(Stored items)

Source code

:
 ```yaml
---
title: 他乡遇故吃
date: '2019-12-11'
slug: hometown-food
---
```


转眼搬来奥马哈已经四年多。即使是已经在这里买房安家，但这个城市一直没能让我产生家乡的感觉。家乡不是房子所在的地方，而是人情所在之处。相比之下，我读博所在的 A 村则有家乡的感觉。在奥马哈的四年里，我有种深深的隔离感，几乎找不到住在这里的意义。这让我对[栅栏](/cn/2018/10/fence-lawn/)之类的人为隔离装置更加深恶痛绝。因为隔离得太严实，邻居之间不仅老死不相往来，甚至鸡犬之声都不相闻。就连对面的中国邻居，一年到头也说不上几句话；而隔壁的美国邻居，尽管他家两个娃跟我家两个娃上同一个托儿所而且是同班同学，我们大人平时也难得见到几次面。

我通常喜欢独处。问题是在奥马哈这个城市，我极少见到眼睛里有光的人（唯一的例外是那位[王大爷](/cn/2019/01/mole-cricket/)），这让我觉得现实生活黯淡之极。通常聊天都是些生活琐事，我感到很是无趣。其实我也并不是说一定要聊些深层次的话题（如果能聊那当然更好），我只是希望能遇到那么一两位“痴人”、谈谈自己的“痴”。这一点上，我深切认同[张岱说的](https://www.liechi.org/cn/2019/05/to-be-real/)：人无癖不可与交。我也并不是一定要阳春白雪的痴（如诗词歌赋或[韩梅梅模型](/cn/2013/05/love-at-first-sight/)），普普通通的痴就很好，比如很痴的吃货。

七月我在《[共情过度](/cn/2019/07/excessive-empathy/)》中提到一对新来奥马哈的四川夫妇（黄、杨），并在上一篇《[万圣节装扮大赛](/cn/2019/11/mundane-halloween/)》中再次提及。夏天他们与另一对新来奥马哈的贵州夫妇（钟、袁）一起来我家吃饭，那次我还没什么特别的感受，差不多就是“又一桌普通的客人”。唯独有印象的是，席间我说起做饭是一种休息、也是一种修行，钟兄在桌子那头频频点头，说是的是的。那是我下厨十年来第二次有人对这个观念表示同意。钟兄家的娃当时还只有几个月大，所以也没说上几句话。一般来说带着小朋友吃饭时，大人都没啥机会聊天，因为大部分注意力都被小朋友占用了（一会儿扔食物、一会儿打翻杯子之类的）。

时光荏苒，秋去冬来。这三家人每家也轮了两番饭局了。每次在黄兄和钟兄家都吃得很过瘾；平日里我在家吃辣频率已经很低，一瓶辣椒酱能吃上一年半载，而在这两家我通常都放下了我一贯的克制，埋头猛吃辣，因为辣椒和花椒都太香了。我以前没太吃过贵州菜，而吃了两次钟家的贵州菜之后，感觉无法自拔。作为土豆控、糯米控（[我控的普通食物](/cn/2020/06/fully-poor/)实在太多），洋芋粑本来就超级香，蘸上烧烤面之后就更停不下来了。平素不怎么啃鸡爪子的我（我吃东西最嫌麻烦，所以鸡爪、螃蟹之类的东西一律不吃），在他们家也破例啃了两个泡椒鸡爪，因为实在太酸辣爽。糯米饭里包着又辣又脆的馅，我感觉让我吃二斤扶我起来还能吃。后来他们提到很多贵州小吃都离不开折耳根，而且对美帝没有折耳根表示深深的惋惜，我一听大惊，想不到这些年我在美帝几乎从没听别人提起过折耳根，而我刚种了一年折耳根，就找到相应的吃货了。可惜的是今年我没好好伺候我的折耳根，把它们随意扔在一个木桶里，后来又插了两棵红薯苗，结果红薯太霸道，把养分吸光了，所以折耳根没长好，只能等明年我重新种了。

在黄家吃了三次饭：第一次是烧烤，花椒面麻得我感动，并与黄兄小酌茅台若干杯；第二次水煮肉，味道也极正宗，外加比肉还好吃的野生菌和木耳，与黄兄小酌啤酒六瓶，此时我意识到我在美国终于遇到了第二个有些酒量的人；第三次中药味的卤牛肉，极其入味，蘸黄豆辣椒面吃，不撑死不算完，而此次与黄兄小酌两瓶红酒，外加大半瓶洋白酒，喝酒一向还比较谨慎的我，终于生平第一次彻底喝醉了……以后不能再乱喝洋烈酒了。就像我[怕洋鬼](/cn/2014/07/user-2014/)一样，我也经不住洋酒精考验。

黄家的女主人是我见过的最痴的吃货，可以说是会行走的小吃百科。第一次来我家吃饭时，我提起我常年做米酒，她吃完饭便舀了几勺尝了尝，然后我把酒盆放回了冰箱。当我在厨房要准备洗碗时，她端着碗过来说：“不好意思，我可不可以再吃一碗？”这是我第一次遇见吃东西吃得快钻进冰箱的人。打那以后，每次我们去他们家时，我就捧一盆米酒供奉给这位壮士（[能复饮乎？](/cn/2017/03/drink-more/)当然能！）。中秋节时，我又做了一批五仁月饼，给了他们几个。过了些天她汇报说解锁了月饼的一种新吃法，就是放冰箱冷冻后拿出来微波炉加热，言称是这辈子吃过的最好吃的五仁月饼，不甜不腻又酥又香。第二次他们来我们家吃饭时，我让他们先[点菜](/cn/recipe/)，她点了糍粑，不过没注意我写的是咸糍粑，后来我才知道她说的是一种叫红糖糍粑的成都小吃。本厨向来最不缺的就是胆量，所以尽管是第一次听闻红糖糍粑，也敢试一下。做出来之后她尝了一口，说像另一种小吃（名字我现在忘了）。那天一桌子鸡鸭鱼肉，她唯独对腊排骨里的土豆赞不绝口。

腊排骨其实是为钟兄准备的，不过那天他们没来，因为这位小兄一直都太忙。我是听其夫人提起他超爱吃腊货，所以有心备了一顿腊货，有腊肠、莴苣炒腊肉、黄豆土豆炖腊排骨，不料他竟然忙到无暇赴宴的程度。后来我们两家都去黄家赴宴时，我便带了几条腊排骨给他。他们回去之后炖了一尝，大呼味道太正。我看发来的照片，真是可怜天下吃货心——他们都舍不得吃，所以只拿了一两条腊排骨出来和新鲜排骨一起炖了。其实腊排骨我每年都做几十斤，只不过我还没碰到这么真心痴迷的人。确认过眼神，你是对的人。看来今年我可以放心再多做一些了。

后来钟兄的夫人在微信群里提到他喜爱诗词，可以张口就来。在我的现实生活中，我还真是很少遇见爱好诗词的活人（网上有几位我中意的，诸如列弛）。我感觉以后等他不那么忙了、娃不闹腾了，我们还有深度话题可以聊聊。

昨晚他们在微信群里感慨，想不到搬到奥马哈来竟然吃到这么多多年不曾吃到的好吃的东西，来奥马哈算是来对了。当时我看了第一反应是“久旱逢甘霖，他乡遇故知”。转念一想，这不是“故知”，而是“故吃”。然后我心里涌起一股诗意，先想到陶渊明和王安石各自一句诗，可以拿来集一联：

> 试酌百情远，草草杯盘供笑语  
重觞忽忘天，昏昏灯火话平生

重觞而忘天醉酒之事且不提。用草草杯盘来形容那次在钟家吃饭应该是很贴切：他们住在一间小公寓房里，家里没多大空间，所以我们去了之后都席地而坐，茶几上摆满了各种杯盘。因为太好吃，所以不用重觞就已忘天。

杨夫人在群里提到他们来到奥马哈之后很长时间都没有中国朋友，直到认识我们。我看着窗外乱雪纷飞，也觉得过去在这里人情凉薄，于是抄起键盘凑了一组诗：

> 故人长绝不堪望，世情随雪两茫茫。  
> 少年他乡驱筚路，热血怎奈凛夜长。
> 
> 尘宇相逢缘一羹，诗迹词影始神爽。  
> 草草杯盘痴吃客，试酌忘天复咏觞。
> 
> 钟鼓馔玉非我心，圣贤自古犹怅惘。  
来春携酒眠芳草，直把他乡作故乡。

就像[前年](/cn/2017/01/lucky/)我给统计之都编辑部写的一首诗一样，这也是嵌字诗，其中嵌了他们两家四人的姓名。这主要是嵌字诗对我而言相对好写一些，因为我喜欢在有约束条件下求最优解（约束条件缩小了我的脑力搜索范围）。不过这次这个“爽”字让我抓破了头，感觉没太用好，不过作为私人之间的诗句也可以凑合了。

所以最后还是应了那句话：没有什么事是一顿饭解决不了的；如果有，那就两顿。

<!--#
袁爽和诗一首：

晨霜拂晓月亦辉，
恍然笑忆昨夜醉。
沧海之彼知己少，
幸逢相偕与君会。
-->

Task brief: Reproduce, character for character, only the lines of the preceding data that start at the line with "杨夫人在群里提到他们来到奥马" and end at the line with "来春携酒眠芳草，直把他乡作故乡。", both included.

Exercise answer:
杨夫人在群里提到他们来到奥马哈之后很长时间都没有中国朋友，直到认识我们。我看着窗外乱雪纷飞，也觉得过去在这里人情凉薄，于是抄起键盘凑了一组诗：

> 故人长绝不堪望，世情随雪两茫茫。  
> 少年他乡驱筚路，热血怎奈凛夜长。
> 
> 尘宇相逢缘一羹，诗迹词影始神爽。  
> 草草杯盘痴吃客，试酌忘天复咏觞。
> 
> 钟鼓馔玉非我心，圣贤自古犹怅惘。  
来春携酒眠芳草，直把他乡作故乡。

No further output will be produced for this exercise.